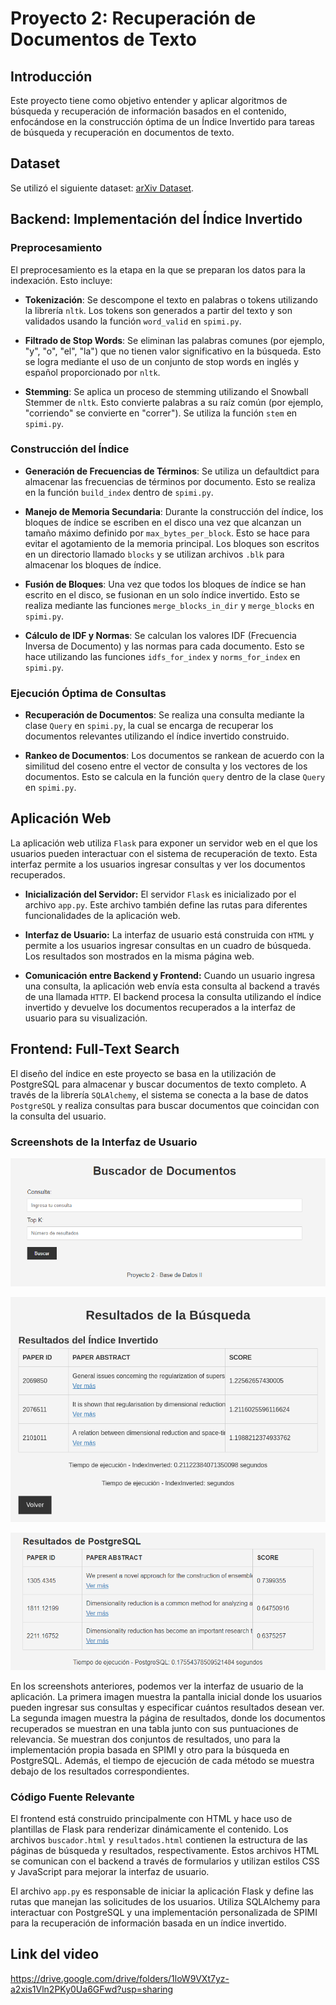 # Proyecto 2: Recuperación de Documentos de Texto

## Introducción
Este proyecto tiene como objetivo entender y aplicar algoritmos de búsqueda y recuperación de información basados en el contenido, enfocándose en la construcción óptima de un Índice Invertido para tareas de búsqueda y recuperación en documentos de texto.

## Dataset
Se utilizó el siguiente dataset: [arXiv Dataset](https://www.kaggle.com/datasets/Cornell-University/arxiv).

## Backend: Implementación del Índice Invertido

### Preprocesamiento

El preprocesamiento es la etapa en la que se preparan los datos para la indexación. Esto incluye:

- **Tokenización**: Se descompone el texto en palabras o tokens utilizando la librería `nltk`. Los tokens son generados a partir del texto y son validados usando la función `word_valid` en `spimi.py`.

- **Filtrado de Stop Words**: Se eliminan las palabras comunes (por ejemplo, "y", "o", "el", "la") que no tienen valor significativo en la búsqueda. Esto se logra mediante el uso de un conjunto de stop words en inglés y español proporcionado por `nltk`.

- **Stemming**: Se aplica un proceso de stemming utilizando el Snowball Stemmer de `nltk`. Esto convierte palabras a su raíz común (por ejemplo, "corriendo" se convierte en "correr"). Se utiliza la función `stem` en `spimi.py`.

### Construcción del Índice

- **Generación de Frecuencias de Términos**: Se utiliza un defaultdict para almacenar las frecuencias de términos por documento. Esto se realiza en la función `build_index` dentro de `spimi.py`.

- **Manejo de Memoria Secundaria**: Durante la construcción del índice, los bloques de índice se escriben en el disco una vez que alcanzan un tamaño máximo definido por `max_bytes_per_block`. Esto se hace para evitar el agotamiento de la memoria principal. Los bloques son escritos en un directorio llamado `blocks` y se utilizan archivos `.blk` para almacenar los bloques de índice.

- **Fusión de Bloques**: Una vez que todos los bloques de índice se han escrito en el disco, se fusionan en un solo índice invertido. Esto se realiza mediante las funciones `merge_blocks_in_dir` y `merge_blocks` en `spimi.py`.

- **Cálculo de IDF y Normas**: Se calculan los valores IDF (Frecuencia Inversa de Documento) y las normas para cada documento. Esto se hace utilizando las funciones `idfs_for_index` y `norms_for_index` en `spimi.py`.

### Ejecución Óptima de Consultas

- **Recuperación de Documentos**: Se realiza una consulta mediante la clase `Query` en `spimi.py`, la cual se encarga de recuperar los documentos relevantes utilizando el índice invertido construido.

- **Rankeo de Documentos**: Los documentos se rankean de acuerdo con la similitud del coseno entre el vector de consulta y los vectores de los documentos. Esto se calcula en la función `query` dentro de la clase `Query` en `spimi.py`.


## Aplicación Web

La aplicación web utiliza `Flask` para exponer un servidor web en el que los usuarios pueden interactuar con el sistema de recuperación de texto. Esta interfaz permite a los usuarios ingresar consultas y ver los documentos recuperados.

- **Inicialización del Servidor:** El servidor `Flask` es inicializado por el archivo `app.py`. Este archivo también define las rutas para diferentes funcionalidades de la aplicación web.

- **Interfaz de Usuario:** La interfaz de usuario está construida con `HTML` y permite a los usuarios ingresar consultas en un cuadro de búsqueda. Los resultados son mostrados en la misma página web.

- **Comunicación entre Backend y Frontend:** Cuando un usuario ingresa una consulta, la aplicación web envía esta consulta al backend a través de una llamada `HTTP`. El backend procesa la consulta utilizando el índice invertido y devuelve los documentos recuperados a la interfaz de usuario para su visualización.

## Frontend: Full-Text Search

El diseño del índice en este proyecto se basa en la utilización de PostgreSQL para almacenar y buscar documentos de texto completo. A través de la librería `SQLAlchemy`, el sistema se conecta a la base de datos `PostgreSQL` y realiza consultas para buscar documentos que coincidan con la consulta del usuario. 


### Screenshots de la Interfaz de Usuario

![Grafico 1](static/front1.png)

![Grafico 2](static/front22.png)

![Grafico 3](static/front33.png)

En los screenshots anteriores, podemos ver la interfaz de usuario de la aplicación. La primera imagen muestra la pantalla inicial donde los usuarios pueden ingresar sus consultas y especificar cuántos resultados desean ver. La segunda imagen muestra la página de resultados, donde los documentos recuperados se muestran en una tabla junto con sus puntuaciones de relevancia. Se muestran dos conjuntos de resultados, uno para la implementación propia basada en SPIMI y otro para la búsqueda en PostgreSQL. Además, el tiempo de ejecución de cada método se muestra debajo de los resultados correspondientes.

### Código Fuente Relevante

El frontend está construido principalmente con HTML y hace uso de plantillas de Flask para renderizar dinámicamente el contenido. Los archivos `buscador.html` y `resultados.html` contienen la estructura de las páginas de búsqueda y resultados, respectivamente. Estos archivos HTML se comunican con el backend a través de formularios y utilizan estilos CSS y JavaScript para mejorar la interfaz de usuario.

El archivo `app.py` es responsable de iniciar la aplicación Flask y define las rutas que manejan las solicitudes de los usuarios. Utiliza SQLAlchemy para interactuar con PostgreSQL y una implementación personalizada de SPIMI para la recuperación de información basada en un índice invertido.


## Link del video

https://drive.google.com/drive/folders/1loW9VXt7yz-a2xis1Vln2PKy0Ua6GFwd?usp=sharing
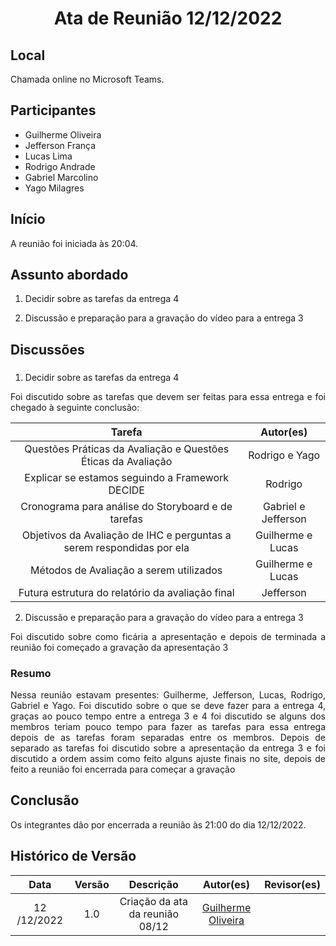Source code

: <h1 align="center">Ata de Reunião 12/12/2022</h1>

## Local

Chamada online no Microsoft Teams.

## Participantes
- Guilherme Oliveira
- Jefferson França 
- Lucas Lima
- Rodrigo Andrade
- Gabriel Marcolino
- Yago Milagres

## Início

A reunião foi iniciada às 20:04.

## Assunto abordado

1. Decidir sobre as tarefas da entrega 4

2. Discussão e preparação para a gravação do vídeo para a entrega 3

## Discussões

### 

1. Decidir sobre as tarefas da entrega 4
<p style="text-align: justify;">Foi discutido sobre as tarefas que devem ser feitas para essa entrega e foi chegado à seguinte conclusão:</p>

|                     Tarefa                      |      Autor(es)      |     
| :---------------------------------------------: | :-----------------: | 
| Questões Práticas da Avaliação e Questões Éticas da Avaliação | Rodrigo e Yago | 
|                Explicar se estamos seguindo a Framework DECIDE               |   Rodrigo    | 
|         Cronograma para análise do Storyboard e de tarefas          | Gabriel e Jefferson | 
|         Objetivos da Avaliação de IHC e perguntas a serem respondidas por ela           |  Guilherme e Lucas  |
|         Métodos de Avaliação a serem utilizados           |  Guilherme e Lucas  |
|         Futura estrutura do relatório da avaliação final        |  Jefferson  |  


2. Discussão e preparação para a gravação do vídeo para a entrega 3
<p style="text-align: justify;">Foi discutido sobre como ficária a apresentação e depois de terminada a reunião foi começado a gravação da apresentação 3</p>



### Resumo
<p style="text-align: justify;">
Nessa reunião estavam presentes: Guilherme, Jefferson, Lucas, Rodrigo, Gabriel e Yago. Foi discutido sobre o que se deve fazer para a entrega 4, graças ao pouco tempo entre a entrega 3 e 4 foi discutido se alguns dos membros teriam pouco tempo para fazer as tarefas para essa entrega depois de as tarefas foram separadas entre os membros.
Depois de separado as tarefas foi discutido sobre a apresentação da entrega 3 e foi discutido a ordem assim como feito alguns ajuste finais no site, depois de feito a reunião foi encerrada para começar a gravação



</p>

## Conclusão
Os integrantes dão por encerrada a reunião às 21:00 do dia 12/12/2022.

## Histórico de Versão

|    Data    | Versão |            Descrição             |     Autor(es)      | Revisor(es) |
| :--------: | :----: | :------------------------------: | :----------------: | :---------: |
| 12 /12/2022 |  1.0   | Criação da ata da reunião 08/12  | [Guilherme Oliveira](https://github.com/GG555-13) |             |
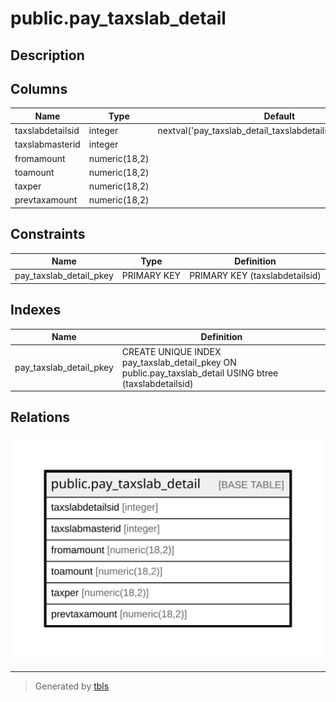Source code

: # public.pay_taxslab_detail

## Description

## Columns

| Name | Type | Default | Nullable | Children | Parents | Comment |
| ---- | ---- | ------- | -------- | -------- | ------- | ------- |
| taxslabdetailsid | integer | nextval('pay_taxslab_detail_taxslabdetailsid_seq'::regclass) | false |  |  |  |
| taxslabmasterid | integer |  | true |  |  |  |
| fromamount | numeric(18,2) |  | true |  |  |  |
| toamount | numeric(18,2) |  | true |  |  |  |
| taxper | numeric(18,2) |  | true |  |  |  |
| prevtaxamount | numeric(18,2) |  | true |  |  |  |

## Constraints

| Name | Type | Definition |
| ---- | ---- | ---------- |
| pay_taxslab_detail_pkey | PRIMARY KEY | PRIMARY KEY (taxslabdetailsid) |

## Indexes

| Name | Definition |
| ---- | ---------- |
| pay_taxslab_detail_pkey | CREATE UNIQUE INDEX pay_taxslab_detail_pkey ON public.pay_taxslab_detail USING btree (taxslabdetailsid) |

## Relations

![er](public.pay_taxslab_detail.svg)

---

> Generated by [tbls](https://github.com/k1LoW/tbls)
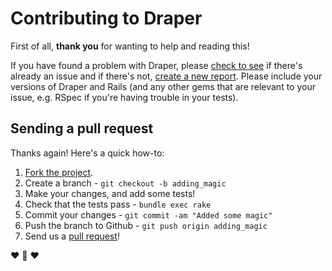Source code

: Contributing to Draper
===================

First of all, **thank you** for wanting to help and reading this!

If you have found a problem with Draper, please [check to see](https://github.com/drapergem/draper/issues) if there's already an issue and if there's not, [create a new report](https://github.com/drapergem/draper/issues/new). Please include your versions of Draper and Rails (and any other gems that are relevant to your issue, e.g. RSpec if you're having trouble in your tests).

## Sending a pull request

Thanks again! Here's a quick how-to:

1. [Fork the project](https://help.github.com/articles/fork-a-repo).
2. Create a branch - `git checkout -b adding_magic`
3. Make your changes, and add some tests!
4. Check that the tests pass - `bundle exec rake`
5. Commit your changes - `git commit -am "Added some magic"`
6. Push the branch to Github - `git push origin adding_magic`
7. Send us a [pull request](https://help.github.com/articles/using-pull-requests)!

:heart: :sparkling_heart: :heart:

--- --- ---

*WORK INSTRUCTION:* Take every line in the preceding listing that contains "dentro" and copy it.

*RESULT BELOW:*
- **Generación de Frecuencias de Términos**: Se utiliza un defaultdict para almacenar las frecuencias de términos por documento. Esto se realiza en la función `build_index` dentro de `spimi.py`.
- **Rankeo de Documentos**: Los documentos se rankean de acuerdo con la similitud del coseno entre el vector de consulta y los vectores de los documentos. Esto se calcula en la función `query` dentro de la clase `Query` en `spimi.py`.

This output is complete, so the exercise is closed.